*** Begin section ***

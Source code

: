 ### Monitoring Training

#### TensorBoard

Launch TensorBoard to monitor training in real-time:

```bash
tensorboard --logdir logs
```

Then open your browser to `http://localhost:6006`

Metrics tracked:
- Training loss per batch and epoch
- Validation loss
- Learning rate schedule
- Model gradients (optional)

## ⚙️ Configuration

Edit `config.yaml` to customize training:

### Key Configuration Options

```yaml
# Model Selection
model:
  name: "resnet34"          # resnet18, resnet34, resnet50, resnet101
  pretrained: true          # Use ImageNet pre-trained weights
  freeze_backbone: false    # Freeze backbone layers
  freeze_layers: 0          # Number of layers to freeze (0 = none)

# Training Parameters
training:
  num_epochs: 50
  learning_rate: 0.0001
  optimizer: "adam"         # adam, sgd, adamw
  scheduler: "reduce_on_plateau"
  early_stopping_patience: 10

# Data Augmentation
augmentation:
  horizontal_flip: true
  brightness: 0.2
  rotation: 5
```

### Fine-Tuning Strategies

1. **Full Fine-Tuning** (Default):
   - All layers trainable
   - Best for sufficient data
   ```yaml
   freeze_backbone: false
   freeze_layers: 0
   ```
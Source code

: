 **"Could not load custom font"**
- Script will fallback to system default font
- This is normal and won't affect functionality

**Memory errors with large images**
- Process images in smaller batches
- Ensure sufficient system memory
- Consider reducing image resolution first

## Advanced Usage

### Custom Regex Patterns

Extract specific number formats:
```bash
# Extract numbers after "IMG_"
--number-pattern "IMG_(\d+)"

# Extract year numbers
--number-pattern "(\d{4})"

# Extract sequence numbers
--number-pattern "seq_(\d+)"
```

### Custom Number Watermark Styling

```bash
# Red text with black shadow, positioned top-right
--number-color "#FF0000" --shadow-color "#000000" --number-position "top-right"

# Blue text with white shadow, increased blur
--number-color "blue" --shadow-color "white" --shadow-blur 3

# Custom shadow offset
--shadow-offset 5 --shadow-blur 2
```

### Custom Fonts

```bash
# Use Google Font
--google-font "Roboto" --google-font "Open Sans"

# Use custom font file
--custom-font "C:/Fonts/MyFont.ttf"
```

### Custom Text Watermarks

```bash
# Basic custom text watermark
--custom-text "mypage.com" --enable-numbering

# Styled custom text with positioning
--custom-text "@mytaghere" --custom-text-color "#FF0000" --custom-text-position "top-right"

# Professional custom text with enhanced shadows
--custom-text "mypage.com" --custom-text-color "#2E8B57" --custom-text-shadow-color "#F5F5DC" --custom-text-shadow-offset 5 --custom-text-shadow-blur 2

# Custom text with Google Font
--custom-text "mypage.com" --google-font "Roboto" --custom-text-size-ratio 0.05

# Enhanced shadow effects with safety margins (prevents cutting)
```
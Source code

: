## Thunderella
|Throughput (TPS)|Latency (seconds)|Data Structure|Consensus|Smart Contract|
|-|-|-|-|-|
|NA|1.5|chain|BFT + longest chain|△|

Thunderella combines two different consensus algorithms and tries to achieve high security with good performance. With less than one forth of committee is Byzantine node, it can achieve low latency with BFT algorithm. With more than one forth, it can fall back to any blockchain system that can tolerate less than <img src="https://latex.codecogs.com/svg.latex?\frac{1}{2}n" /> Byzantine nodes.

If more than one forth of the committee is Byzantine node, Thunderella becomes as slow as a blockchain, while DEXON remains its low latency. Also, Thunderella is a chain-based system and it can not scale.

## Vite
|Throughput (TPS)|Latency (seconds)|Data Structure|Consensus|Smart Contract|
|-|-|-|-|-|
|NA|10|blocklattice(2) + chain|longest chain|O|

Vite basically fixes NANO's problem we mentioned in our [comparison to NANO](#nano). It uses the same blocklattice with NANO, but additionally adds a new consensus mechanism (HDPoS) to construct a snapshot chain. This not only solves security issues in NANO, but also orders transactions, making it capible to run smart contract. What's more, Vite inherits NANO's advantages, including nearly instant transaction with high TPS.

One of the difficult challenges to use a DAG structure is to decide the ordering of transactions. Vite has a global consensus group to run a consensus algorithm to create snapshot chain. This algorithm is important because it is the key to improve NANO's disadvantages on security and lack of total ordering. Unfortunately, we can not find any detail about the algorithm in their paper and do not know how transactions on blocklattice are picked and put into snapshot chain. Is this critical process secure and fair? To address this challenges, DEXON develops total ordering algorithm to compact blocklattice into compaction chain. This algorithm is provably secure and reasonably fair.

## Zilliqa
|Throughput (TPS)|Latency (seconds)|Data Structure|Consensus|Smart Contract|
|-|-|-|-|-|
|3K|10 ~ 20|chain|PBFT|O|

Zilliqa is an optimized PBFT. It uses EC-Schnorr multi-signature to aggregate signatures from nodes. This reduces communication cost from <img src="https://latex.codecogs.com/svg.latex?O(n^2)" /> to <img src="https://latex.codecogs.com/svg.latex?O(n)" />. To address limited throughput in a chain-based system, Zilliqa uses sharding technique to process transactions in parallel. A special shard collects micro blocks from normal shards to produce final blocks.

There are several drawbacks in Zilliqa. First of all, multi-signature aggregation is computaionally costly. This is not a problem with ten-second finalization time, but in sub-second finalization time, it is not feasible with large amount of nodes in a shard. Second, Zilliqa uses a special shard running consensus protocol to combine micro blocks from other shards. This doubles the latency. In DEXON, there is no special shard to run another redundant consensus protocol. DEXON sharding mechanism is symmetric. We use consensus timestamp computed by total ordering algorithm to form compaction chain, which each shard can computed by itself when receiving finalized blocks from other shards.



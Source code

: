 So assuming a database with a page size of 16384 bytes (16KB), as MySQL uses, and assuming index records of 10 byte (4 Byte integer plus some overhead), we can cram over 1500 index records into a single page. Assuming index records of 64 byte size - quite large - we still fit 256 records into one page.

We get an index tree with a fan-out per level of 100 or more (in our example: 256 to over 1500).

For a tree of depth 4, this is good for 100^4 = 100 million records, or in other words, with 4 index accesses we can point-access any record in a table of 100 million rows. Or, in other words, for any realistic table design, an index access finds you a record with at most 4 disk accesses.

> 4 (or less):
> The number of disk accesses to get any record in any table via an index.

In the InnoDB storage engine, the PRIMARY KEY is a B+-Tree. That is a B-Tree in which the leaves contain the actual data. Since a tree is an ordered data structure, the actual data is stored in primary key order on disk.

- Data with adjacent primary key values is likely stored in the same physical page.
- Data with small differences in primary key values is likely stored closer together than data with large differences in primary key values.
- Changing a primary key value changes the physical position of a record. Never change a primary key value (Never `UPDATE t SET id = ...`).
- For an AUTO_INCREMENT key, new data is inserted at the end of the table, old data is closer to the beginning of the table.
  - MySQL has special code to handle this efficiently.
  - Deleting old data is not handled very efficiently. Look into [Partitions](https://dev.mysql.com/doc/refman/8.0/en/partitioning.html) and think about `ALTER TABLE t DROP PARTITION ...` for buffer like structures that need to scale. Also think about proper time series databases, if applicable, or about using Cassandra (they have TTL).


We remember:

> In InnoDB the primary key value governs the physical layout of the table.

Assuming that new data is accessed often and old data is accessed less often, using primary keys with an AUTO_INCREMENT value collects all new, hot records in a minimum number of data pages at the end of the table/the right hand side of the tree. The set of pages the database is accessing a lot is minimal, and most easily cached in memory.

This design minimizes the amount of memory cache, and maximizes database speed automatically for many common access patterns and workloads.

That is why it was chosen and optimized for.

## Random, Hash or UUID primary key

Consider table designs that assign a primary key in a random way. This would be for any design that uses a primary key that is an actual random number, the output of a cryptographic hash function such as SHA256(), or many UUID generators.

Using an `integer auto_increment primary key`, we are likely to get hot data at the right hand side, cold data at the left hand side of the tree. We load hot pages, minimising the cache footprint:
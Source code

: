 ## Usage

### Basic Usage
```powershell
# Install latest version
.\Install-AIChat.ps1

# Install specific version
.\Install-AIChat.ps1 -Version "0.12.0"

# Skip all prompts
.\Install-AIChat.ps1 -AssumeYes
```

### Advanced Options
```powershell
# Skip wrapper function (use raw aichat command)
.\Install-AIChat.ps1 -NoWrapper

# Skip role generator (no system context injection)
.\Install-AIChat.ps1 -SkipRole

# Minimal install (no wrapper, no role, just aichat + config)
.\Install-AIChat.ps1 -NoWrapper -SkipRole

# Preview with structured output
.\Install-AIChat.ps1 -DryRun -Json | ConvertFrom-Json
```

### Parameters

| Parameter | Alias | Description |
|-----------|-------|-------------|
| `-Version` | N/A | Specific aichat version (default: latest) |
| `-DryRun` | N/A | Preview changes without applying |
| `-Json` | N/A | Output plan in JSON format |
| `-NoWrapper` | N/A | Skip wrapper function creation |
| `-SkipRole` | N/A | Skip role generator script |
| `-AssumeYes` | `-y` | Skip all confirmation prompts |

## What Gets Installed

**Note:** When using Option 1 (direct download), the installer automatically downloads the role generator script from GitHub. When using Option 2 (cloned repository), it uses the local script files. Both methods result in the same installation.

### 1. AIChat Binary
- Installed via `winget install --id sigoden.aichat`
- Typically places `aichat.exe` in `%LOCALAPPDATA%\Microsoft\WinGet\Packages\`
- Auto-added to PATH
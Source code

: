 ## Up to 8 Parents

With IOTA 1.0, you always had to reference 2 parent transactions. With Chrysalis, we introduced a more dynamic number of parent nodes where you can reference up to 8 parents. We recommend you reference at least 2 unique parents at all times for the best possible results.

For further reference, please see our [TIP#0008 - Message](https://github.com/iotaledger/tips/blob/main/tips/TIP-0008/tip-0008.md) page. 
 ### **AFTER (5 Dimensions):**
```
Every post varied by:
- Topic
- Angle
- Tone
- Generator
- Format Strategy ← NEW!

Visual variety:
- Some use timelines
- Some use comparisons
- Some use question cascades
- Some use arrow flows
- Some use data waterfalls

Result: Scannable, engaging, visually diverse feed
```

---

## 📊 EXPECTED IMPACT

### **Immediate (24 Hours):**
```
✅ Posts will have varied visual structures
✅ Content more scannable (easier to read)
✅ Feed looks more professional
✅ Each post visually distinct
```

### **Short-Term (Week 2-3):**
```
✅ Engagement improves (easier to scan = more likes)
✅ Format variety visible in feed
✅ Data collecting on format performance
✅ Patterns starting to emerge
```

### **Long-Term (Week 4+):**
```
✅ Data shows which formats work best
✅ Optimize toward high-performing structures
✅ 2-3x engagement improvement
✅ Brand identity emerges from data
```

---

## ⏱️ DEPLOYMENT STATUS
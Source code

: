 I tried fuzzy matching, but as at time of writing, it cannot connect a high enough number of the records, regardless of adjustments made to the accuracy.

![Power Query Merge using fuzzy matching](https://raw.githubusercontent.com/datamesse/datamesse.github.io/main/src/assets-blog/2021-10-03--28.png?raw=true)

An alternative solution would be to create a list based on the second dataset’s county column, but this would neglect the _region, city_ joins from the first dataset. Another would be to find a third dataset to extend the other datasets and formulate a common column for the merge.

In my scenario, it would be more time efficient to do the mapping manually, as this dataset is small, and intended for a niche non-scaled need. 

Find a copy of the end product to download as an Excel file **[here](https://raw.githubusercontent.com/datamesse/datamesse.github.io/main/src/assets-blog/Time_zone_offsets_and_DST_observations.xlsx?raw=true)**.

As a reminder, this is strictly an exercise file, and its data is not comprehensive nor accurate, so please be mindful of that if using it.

*** End section ***

▶ **PROBLEM DETAILS**
Identify and extract each line of the listing that contains "Thunderella".

▶ **SOLUTION**
:## Thunderella
Thunderella combines two different consensus algorithms and tries to achieve high security with good performance. With less than one forth of committee is Byzantine node, it can achieve low latency with BFT algorithm. With more than one forth, it can fall back to any blockchain system that can tolerate less than <img src="https://latex.codecogs.com/svg.latex?\frac{1}{2}n" /> Byzantine nodes.
If more than one forth of the committee is Byzantine node, Thunderella becomes as slow as a blockchain, while DEXON remains its low latency. Also, Thunderella is a chain-based system and it can not scale.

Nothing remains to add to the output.